Her eyes glazed, and she swayed on her feet. The pistol wavered and swung in a feeble spiral, no longer pointed at Wayne. Gently, he took it from her nerveless fingers and caught her supple body as she fell.
He wiped his forehead dry. Up above, the sun was climbing toward the top of the sky, and its beams raked the planet below, pouring down heat.
He glanced at his wristwatch while waiting for his nerves to stop tingling. Sherri must have been the last one—the drug must have taken effect at last, and not a moment too soon. He decided to wait another half hour before he tried to get into the spaceship, just the same.
The huge globe of the Lord Nelson stood forlornly in the center of the valley. The airlock door stayed open; no one tried to close it.
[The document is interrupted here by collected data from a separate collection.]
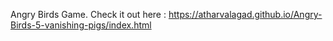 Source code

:Angry Birds Game.
Check it out here : https://atharvalagad.github.io/Angry-Birds-5-vanishing-pigs/index.html


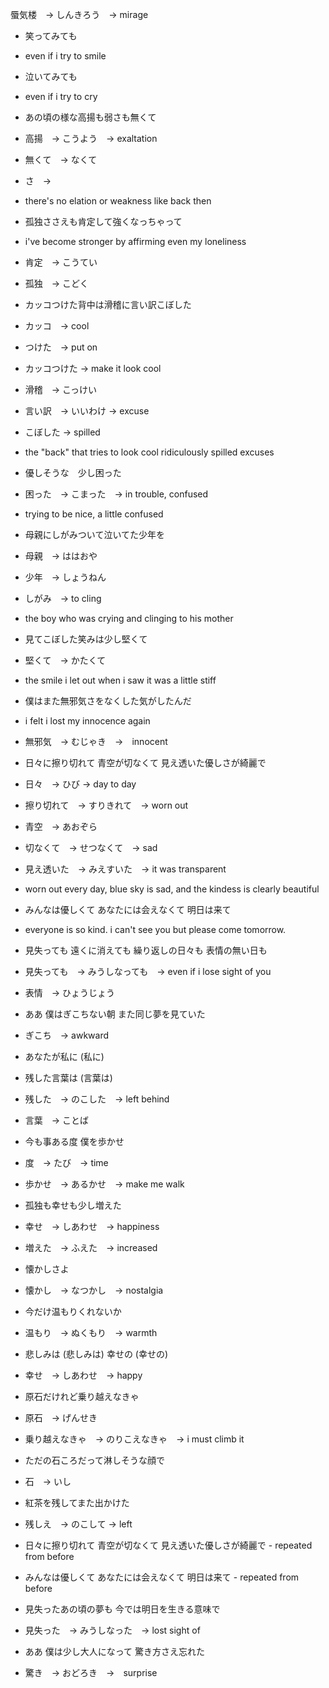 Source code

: 蜃気楼　→ しんきろう　→ mirage

- 笑ってみても
- even if i try to smile

- 泣いてみても
- even if i try to cry

- あの頃の様な高揚も弱さも無くて
- 高揚　→ こうよう　→ exaltation
- 無くて　→ なくて
- さ　→
- there's no elation or weakness like back then

- 孤独ささえも肯定して強くなっちゃって
- i've become stronger by affirming even my loneliness
- 肯定　→ こうてい　
- 孤独　→ こどく

- カッコつけた背中は滑稽に言い訳こぼした
- カッコ　→ cool
- つけた　→ put on
- カッコつけた → make it look cool
- 滑稽　→ こっけい　
- 言い訳　→ いいわけ → excuse
- こぼした → spilled
- the "back" that tries to look cool ridiculously spilled excuses

- 優しそうな　少し困った
- 困った　→ こまった　→ in trouble, confused
- trying to be nice, a little confused

- 母親にしがみついて泣いてた少年を
- 母親　→ ははおや　
- 少年　→ しょうねん
- しがみ　→ to cling
- the boy who was crying and clinging to his mother

- 見てこぼした笑みは少し堅くて
- 堅くて　→ かたくて
- the smile i let out when i saw it was a little stiff

- 僕はまた無邪気さをなくした気がしたんだ
- i felt i lost my innocence again
- 無邪気　→ むじゃき　→　innocent

- 日々に擦り切れて 青空が切なくて 見え透いた優しさが綺麗で
- 日々　→ ひび → day to day
- 擦り切れて　→ すりきれて　→ worn out
- 青空　→ あおぞら
- 切なくて　→ せつなくて　→ sad
- 見え透いた　→ みえすいた　→ it was transparent
- worn out every day, blue sky is sad, and the kindess is clearly beautiful

- みんなは優しくて あなたには会えなくて 明日は来て
- everyone is so kind.  i can't see you but please come tomorrow.

- 見失っても 遠くに消えても 繰り返しの日々も 表情の無い日も
- 見失っても　→ みうしなっても　→ even if i lose sight of you
- 表情　→ ひょうじょう　

- ああ 僕はぎこちない朝 また同じ夢を見ていた
- ぎこち　→ awkward

- あなたが私に (私に)

- 残した言葉は (言葉は)
- 残した　→ のこした　→ left behind
- 言葉　→ ことば

- 今も事ある度 僕を歩かせ
- 度　→ たび　→ time
- 歩かせ　→ あるかせ　→ make me walk

- 孤独も幸せも少し増えた
- 幸せ　→ しあわせ　→ happiness
- 増えた　→ ふえた　→ increased

- 懐かしさよ
- 懐かし　→ なつかし　→ nostalgia

- 今だけ温もりくれないか
- 温もり　→ ぬくもり　→ warmth

- 悲しみは (悲しみは) 幸せの (幸せの)
- 幸せ　→ しあわせ　→ happy

- 原石だけれど乗り越えなきゃ
- 原石　→ げんせき
- 乗り越えなきゃ　→ のりこえなきゃ　→ i must climb it

- ただの石ころだって淋しそうな顔で
- 石　→ いし

- 紅茶を残してまた出かけた
- 残しえ　→ のこして → left

- 日々に擦り切れて 青空が切なくて 見え透いた優しさが綺麗で - repeated from before
- みんなは優しくて あなたには会えなくて 明日は来て - repeated from before

- 見失ったあの頃の夢も 今では明日を生きる意味で
- 見失った　→ みうしなった　→ lost sight of

- ああ 僕は少し大人になって 驚き方さえ忘れた
- 驚き　→ おどろき　→　surprise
Wayne's mouth was growing dry; his tongue felt like sandpaper. Nevertheless, he forced himself to sit quietly, watching the ship closely for the full half hour, before he picked up Sherri, tied his rope around her waist, and lowered her to the valley floor. Then he wandered around the rocks, collecting the six unconscious men, and did the same for them.
He carried them all, one by one, across the sand, burning a path before him with the needle beam.
Long before he had finished his task, the sand was churning loathsomely with the needles of hundreds and thousands of the monstrous little beasts. They were trying frantically to bring down the being that was so effectively thwarting their plans, jabbing viciously with their upthrust beaks. The expanse of sand that was the valley looked like a pincushion, with the writhing needles ploughing through the ground one after another. Wayne kept the orifice of his beam pistol hot as he cut his way back and forth from the base of the cliff to the ship.
When he had dumped the seven unconscious ones all inside the airlock, he closed the outer door and opened the inner one. There was not a sound from within.
Fifty-nine down, he thought, and none to go.